Conductivity in liquid electrolytes is generally accepted to be due to the free mobility of ions in the electrolyte. Jacques-E. Moser, École Polytechnique Fédérale de Lausanne, Switzerland, and co-workers have demonstrated the existence of a mechanism for the conduction of electricity without mobile ions.
The team studied the conduction properties of the ionic liquid (IL), 1-methyl-3-propylimidazolium iodide, and the dynamical behavior of IL/I2 mixtures by using terahertz time-domain spectroscopy. At tens degrees below the liquid state, the conduction was found to be almost exactly that of its solid state, which contradicts the mobile-ion model. The Grotthuss mechanism of bond-exchange processes was determined to be a key factor in enhancing the conductivity of the melts: Iodide ions formed groups which expelled the end ions when an isolated ion approached the other end.

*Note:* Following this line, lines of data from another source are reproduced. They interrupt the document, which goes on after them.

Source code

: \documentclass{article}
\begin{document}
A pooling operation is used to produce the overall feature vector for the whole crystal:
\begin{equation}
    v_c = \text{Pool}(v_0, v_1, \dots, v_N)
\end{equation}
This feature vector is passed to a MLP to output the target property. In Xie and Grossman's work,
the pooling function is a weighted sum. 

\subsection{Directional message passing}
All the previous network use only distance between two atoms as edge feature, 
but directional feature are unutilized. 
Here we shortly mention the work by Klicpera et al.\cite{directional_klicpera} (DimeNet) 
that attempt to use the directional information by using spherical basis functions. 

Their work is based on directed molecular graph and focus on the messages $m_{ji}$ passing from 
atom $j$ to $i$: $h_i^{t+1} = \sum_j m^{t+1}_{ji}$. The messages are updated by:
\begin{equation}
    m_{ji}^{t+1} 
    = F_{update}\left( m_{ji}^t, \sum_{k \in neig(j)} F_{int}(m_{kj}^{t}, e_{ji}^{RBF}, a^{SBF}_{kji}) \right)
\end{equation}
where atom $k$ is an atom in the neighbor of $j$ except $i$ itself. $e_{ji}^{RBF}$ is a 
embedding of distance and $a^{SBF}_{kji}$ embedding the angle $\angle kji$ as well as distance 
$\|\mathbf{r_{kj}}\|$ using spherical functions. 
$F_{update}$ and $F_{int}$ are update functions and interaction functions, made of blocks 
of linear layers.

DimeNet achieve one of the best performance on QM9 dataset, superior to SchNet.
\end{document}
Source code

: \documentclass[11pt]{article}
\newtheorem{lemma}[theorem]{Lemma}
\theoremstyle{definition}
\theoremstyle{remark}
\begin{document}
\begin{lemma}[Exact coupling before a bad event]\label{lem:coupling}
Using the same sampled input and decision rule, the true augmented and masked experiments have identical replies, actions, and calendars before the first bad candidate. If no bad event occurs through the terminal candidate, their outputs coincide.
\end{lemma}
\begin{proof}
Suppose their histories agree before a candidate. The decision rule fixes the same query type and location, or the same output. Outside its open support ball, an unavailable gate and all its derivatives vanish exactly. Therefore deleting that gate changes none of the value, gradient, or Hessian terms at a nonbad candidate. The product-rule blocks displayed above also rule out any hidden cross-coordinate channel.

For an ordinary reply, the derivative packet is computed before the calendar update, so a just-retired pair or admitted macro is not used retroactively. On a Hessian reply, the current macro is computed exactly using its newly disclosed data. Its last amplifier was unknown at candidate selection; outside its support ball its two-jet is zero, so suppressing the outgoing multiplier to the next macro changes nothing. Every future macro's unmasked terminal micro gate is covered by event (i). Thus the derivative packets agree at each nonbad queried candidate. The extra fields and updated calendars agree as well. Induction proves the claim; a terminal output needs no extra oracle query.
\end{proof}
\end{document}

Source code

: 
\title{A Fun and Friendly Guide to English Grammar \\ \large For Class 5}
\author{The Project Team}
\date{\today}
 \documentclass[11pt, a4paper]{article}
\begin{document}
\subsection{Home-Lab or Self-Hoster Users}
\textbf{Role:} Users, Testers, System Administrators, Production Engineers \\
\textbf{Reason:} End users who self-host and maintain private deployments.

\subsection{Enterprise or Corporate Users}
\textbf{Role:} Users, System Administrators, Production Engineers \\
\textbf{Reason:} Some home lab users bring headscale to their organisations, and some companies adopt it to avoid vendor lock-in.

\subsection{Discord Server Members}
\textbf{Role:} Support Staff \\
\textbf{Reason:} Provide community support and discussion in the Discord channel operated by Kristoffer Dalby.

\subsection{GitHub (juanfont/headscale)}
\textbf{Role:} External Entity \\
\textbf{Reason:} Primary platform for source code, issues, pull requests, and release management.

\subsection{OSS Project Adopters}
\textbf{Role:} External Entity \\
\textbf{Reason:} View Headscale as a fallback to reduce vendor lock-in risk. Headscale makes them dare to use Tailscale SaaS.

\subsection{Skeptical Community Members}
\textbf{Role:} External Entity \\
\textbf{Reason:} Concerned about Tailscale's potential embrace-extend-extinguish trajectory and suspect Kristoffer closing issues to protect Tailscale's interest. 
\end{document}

This has important implications from ILs used as charge-transport media in batteries or dye-sensitized solar cells.
Image: (c) École Polytechnique Fédérale de Lausanne, Switzerland
- Extraordinarily Efficient Conduction in a Redox-Active Ionic Liquid
V. K. Thorsmølle, G. Rothenberger, D. Topgaard, J. C. Brauer, D.-B. Kuang et al.,
ChemPhysChem 2011, 12(1), 145–149.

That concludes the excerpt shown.